Israel e o grupo libanês Hezbollah concordaram em um cessar‑fogo que entrou em vigor às 16h (10h de Brasília) desta sexta‑feira, segundo uma autoridade norte‑americana de alto escalão e fontes do próprio Hezbollah que falaram à Reuters. Negociadores dos EUA e do Catar, com apoio do Irã, participaram da formulação do acordo que busca conter a escalada no sul do Líbano.

A decisão veio após uma noite de intensificação dos combates: ataques aéreos israelenses mataram ao menos 18 pessoas no Líbano, segundo o Ministério da Saúde libanês, enquanto quatro soldados israelenses foram mortos em confrontos no sul — um dos episódios mais letais contra tropas israelenses desde o início do conflito. Autoridades do Hezbollah relataram que o Irã condicionou a continuação das negociações a um cessar‑fogo amplo.

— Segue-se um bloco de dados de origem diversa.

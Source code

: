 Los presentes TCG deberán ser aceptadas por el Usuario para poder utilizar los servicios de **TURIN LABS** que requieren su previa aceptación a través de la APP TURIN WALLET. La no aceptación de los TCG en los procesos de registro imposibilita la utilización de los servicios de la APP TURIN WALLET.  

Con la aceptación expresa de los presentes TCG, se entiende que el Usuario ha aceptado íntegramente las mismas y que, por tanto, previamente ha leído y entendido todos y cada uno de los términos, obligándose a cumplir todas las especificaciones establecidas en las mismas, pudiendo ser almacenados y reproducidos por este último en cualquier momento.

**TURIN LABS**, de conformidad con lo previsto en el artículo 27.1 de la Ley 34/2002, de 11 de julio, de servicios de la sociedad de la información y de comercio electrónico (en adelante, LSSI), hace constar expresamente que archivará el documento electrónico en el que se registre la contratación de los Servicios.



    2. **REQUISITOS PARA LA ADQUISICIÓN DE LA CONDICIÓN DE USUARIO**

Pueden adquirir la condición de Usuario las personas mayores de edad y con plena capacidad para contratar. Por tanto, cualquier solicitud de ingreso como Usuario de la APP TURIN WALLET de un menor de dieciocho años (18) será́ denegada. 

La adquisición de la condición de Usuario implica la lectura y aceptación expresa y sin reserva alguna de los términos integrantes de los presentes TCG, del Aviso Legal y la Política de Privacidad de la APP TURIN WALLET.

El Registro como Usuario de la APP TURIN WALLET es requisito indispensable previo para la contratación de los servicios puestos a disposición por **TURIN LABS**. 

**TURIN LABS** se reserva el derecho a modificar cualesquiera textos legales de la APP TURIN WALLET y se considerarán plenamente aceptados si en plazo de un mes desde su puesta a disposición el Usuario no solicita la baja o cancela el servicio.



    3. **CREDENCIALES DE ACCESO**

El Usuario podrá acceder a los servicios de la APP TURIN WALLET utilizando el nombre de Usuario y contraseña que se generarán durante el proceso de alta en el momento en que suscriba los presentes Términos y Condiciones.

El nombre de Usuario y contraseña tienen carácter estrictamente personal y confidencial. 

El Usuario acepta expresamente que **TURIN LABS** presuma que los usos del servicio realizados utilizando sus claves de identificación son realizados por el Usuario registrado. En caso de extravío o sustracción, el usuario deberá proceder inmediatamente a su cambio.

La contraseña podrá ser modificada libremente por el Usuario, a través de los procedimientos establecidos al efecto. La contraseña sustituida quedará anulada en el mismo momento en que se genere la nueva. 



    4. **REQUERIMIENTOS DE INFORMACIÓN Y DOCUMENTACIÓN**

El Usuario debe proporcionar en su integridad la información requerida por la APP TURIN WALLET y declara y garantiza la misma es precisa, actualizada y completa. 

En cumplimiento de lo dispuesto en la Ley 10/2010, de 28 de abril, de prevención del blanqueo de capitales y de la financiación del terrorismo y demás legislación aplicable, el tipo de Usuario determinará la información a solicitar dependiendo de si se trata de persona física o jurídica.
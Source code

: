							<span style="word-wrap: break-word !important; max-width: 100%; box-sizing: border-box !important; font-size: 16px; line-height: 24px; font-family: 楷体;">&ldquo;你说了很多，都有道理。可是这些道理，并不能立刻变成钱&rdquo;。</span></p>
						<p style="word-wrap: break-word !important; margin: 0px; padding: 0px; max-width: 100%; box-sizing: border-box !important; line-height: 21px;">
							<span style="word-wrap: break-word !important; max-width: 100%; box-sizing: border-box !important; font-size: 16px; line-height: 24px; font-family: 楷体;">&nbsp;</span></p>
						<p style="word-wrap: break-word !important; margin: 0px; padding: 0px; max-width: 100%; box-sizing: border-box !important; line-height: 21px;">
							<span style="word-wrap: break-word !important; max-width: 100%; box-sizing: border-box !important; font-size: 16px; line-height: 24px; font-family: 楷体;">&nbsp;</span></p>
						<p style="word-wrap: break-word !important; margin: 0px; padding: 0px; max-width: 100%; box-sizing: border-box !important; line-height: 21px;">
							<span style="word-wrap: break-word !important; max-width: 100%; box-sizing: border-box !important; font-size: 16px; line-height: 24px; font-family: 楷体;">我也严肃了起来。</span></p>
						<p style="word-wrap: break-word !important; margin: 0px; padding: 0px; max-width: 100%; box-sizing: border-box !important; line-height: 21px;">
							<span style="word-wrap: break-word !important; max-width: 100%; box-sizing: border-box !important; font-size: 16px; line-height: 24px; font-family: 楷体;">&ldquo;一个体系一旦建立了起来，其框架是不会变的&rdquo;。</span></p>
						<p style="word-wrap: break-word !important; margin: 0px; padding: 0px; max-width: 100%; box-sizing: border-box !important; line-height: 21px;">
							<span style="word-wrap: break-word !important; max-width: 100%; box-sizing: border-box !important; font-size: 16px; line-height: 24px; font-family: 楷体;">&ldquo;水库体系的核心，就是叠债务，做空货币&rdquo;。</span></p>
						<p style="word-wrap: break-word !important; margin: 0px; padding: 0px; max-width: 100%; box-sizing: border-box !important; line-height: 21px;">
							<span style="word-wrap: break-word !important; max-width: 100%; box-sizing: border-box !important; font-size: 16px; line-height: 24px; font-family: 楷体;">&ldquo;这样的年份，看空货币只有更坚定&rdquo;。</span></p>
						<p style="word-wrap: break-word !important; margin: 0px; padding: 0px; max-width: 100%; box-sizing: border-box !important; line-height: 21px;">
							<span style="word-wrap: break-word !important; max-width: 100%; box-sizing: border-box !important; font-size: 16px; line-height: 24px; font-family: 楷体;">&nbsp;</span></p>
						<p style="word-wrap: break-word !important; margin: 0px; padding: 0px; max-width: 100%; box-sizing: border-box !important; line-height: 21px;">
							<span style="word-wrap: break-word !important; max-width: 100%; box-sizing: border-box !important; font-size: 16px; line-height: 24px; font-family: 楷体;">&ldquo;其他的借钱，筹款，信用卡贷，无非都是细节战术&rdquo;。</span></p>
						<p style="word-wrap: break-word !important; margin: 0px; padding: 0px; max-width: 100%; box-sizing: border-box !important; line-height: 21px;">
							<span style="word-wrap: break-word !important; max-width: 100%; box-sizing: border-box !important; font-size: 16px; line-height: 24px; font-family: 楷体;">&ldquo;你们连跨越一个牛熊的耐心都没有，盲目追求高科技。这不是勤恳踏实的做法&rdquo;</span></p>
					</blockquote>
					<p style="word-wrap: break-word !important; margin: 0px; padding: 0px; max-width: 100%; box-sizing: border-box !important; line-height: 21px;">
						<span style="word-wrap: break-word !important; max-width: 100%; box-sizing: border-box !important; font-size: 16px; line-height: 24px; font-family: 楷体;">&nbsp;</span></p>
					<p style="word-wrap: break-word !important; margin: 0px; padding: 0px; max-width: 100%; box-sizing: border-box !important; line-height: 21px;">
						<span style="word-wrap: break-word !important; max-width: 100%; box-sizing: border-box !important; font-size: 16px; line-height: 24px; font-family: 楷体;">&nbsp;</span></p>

O episódio evidencia a fragilidade do pacto provisório entre Estados Unidos e Irã, assinado na quarta‑feira como parte de esforços para pôr fim à guerra no Oriente Médio. A rápida retomada de ataques mostra o desafio de transformar acordos diplomáticos em trégua efetiva sobre o terreno e expõe lacunas de verificação e controle entre as partes e seus aliados.

Do ponto de vista político e estratégico, a trégua aliviaria imediatamente as populações nas zonas de fronteira, mas não resolve as causas profundas da escalada. A violência recente aumenta o custo político para governos e manda um recado claro: sem mecanismos robustos de fiscalização e garantias regionais, qualquer cessar‑fogo corre o risco de rachar negociações maiores e reabrir caminho para nova violência.